Sprint triathlons are relatively short compared to other kinds of triathlons, but the word “sprint” is misleading.

These events usually comprise a 750m swim, 20km bike and 5km run, and will typically take 60 to 90 minutes – or more. That’s hardly a sprint, so you’ll need to pace yourself sensibly on race day otherwise you’ll fade badly towards the end.

Most people get carried away in the excitement of race-day and go as hard as they can. As the race progresses their pace gradually gets slower and slower, and it feels tougher and tougher. To some extent, you can get away with this “do or die” strategy in sprint triathlons, but it’s certainly not the most optimal way to race.

If you want to race your best-ever Sprint triathlon, you need to plan your pacing strategy in advance. Even pacing has been shown to be more effective than going off too hard and fading. Not only will you race faster, but you’ll enjoy the event more too. You’ll be the one who overtakes people in the second half, rather than the one being overtaken.

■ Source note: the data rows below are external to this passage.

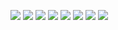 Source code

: ![](../Dried_Ghost/1.jpg)
![](../Dried_Ghost/3.jpg)
![](../Dried_Ghost/4.jpg)
![](../Dried_Ghost/5.jpg)
![](../Dried_Ghost/6.jpg)
![](../Dried_Ghost/7.jpg)
![](../Dried_Ghost/8.jpg)
![](../Dried_Ghost/9.jpg)
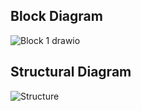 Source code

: ## Block Diagram
![Block 1 drawio](https://user-images.githubusercontent.com/98897973/163102272-1d38899f-a07b-46a5-af82-b2fd9af60dcc.png)

## Structural Diagram
![Structure](https://user-images.githubusercontent.com/98897973/163102291-6f36855a-0f2b-442a-a568-be66a175363d.png)
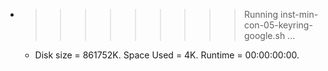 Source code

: * >>>>>>>>> Running inst-min-con-05-keyring-google.sh ...
  * Disk size = 861752K. Space Used = 4K. Runtime = 00:00:00:00.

Essentially, the idea is to race at an even pace (with a few exceptions) throughout the 750m swim, 20km ride and 5km run. To do this, you need to identify the best consistent pace you can hold for 60 to 90 minutes.

Avoid the trap of viewing a Sprint triathlon as being like three separate races. Don’t try and set personal bests in each discipline, because it won’t work. A sprint triathlon is one continuous race of 60-90+ minutes, rather than three separate events. And that’s how you need to treat it when it comes to pacing.

Here’s how to approach each discipline and pace it smartly.

How To Pace a Sprint Triathlon Swim (750m)

If the swim is a wave or mass start, during the first minute or two of the swim, find your place in the group and hopefully get in the draft zone of similar-level (or slightly faster) swimmers. After this ease back a little, right through to the end of the swim. If you’re a nervous swimmer, start steady and stay out of harm’s way. For a pool swim, find your rhythm and settle into your pace as soon as you can.

There are several ways to pace yourself, including heart rate, pace and Rate of Perceived Exertion (RPE). However, from a practical point of view, using RPE (feel) works well – it saves you trying to look at your watch.

Check our Triathlon Race Pace Calculator to help guide your pacing strategy.

Feel free to accelerate occasionally if it helps you to get on someone’s feet. Remember that drafting behind other swimmers will make it at least 10% easier for a given speed. Swim smarter, rather than just swimming harder.

How To Pace a Sprint Triathlon Bike (20km)

The bike section of a Sprint triathlon typically involves a 20km (12.4 mile) cycle time trial. Think of it more like a 25 to 30-mile cycle time-trial and you’ll be in the right ballpark in terms of pace judgement. Smart pacing throughout the bike leg will reap you rewards on the run. Keep enough in reserve for a great run (but not too much!).

Use a power meter (if you have one) to pace yourself on the bike, with heart rate and RPE (feel) as backup measures. If you don’t have a power meter, just use heart rate and RPE instead.

Check our Triathlon Race Pace Calculator to help guide your pacing strategy. If you’re not sure what your Threshold Heart Rate or your Functional Threshold Power is, I’ll show you how to test for them below.

If possible, use all three intensity measures in this order of importance: 1. Power Output, 2. Heart Rate, Perceived Exertion.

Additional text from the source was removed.